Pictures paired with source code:
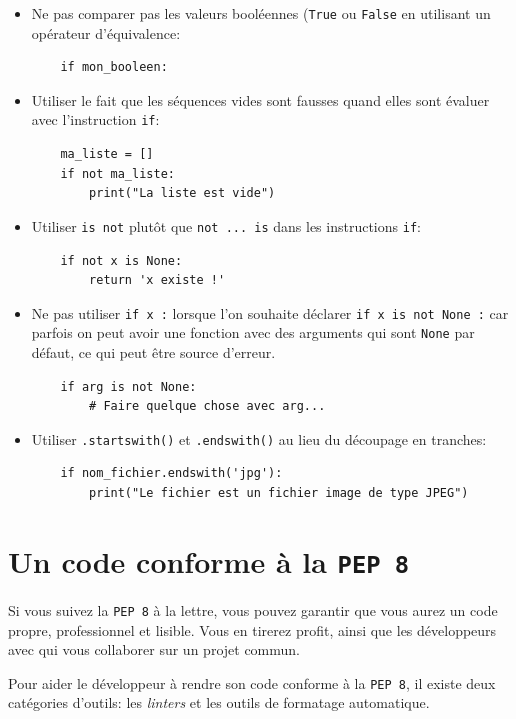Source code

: \documentclass[a4paper,11pt]{book}
\begin{document}
\begin{itemize}
	\item Ne  pas comparer pas les valeurs booléennes  (\texttt{True} ou \texttt{False} en utilisant un opérateur d'équivalence:
	\begin{lstlisting}
	if mon_booleen:
	\end{lstlisting}
	\item Utiliser le fait que les séquences vides sont fausses quand elles sont évaluer avec l'instruction \texttt{if}:
	\begin{lstlisting}
	ma_liste = []
	if not ma_liste:
	    print("La liste est vide")
	\end{lstlisting}
	\item Utiliser \texttt{is not} plutôt que \texttt{not ... is} dans les instructions \texttt{if}:
	\begin{lstlisting}
	if not x is None:
	    return 'x existe !'
	\end{lstlisting}
    \item Ne pas utiliser \texttt{if x :} lorsque l'on souhaite déclarer \texttt{if x is not None :} car parfois on peut avoir une fonction avec des arguments qui sont \texttt{None} par défaut, ce qui peut être source d'erreur.
    \begin{lstlisting}
    if arg is not None:
        # Faire quelque chose avec arg...
    \end{lstlisting}
    \item Utiliser \texttt{.startswith()} et \texttt{.endswith()} au lieu du découpage en tranches:
    \begin{lstlisting}
    if nom_fichier.endswith('jpg'):
        print("Le fichier est un fichier image de type JPEG")
    \end{lstlisting}
\end{itemize}
\medskip

\section{Un code conforme à la \texttt{PEP 8}}
Si vous suivez la \texttt{PEP 8} à la lettre, vous pouvez garantir que vous aurez un code propre, professionnel et lisible. Vous en tirerez profit, ainsi que les développeurs avec qui vous collaborer sur un projet commun.
\medskip

Pour aider le développeur à rendre son code conforme à la \texttt{PEP 8}, il existe deux catégories d'outils: les \textit{linters} et les outils de formatage automatique.
\medskip
\end{document}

Problem to solve:
Each line above should be printed again exactly, though the pictures should not be.

Your response:
Source code

: \documentclass[a4paper,11pt]{book}
\begin{document}
\begin{itemize}
	\item Ne  pas comparer pas les valeurs booléennes  (\texttt{True} ou \texttt{False} en utilisant un opérateur d'équivalence:
	\begin{lstlisting}
	if mon_booleen:
	\end{lstlisting}
	\item Utiliser le fait que les séquences vides sont fausses quand elles sont évaluer avec l'instruction \texttt{if}:
	\begin{lstlisting}
	ma_liste = []
	if not ma_liste:
	    print("La liste est vide")
	\end{lstlisting}
	\item Utiliser \texttt{is not} plutôt que \texttt{not ... is} dans les instructions \texttt{if}:
	\begin{lstlisting}
	if not x is None:
	    return 'x existe !'
	\end{lstlisting}
    \item Ne pas utiliser \texttt{if x :} lorsque l'on souhaite déclarer \texttt{if x is not None :} car parfois on peut avoir une fonction avec des arguments qui sont \texttt{None} par défaut, ce qui peut être source d'erreur.
    \begin{lstlisting}
    if arg is not None:
        # Faire quelque chose avec arg...
    \end{lstlisting}
    \item Utiliser \texttt{.startswith()} et \texttt{.endswith()} au lieu du découpage en tranches:
    \begin{lstlisting}
    if nom_fichier.endswith('jpg'):
        print("Le fichier est un fichier image de type JPEG")
    \end{lstlisting}
\end{itemize}
\medskip

\section{Un code conforme à la \texttt{PEP 8}}
Si vous suivez la \texttt{PEP 8} à la lettre, vous pouvez garantir que vous aurez un code propre, professionnel et lisible. Vous en tirerez profit, ainsi que les développeurs avec qui vous collaborer sur un projet commun.
\medskip

Pour aider le développeur à rendre son code conforme à la \texttt{PEP 8}, il existe deux catégories d'outils: les \textit{linters} et les outils de formatage automatique.
\medskip
\end{document}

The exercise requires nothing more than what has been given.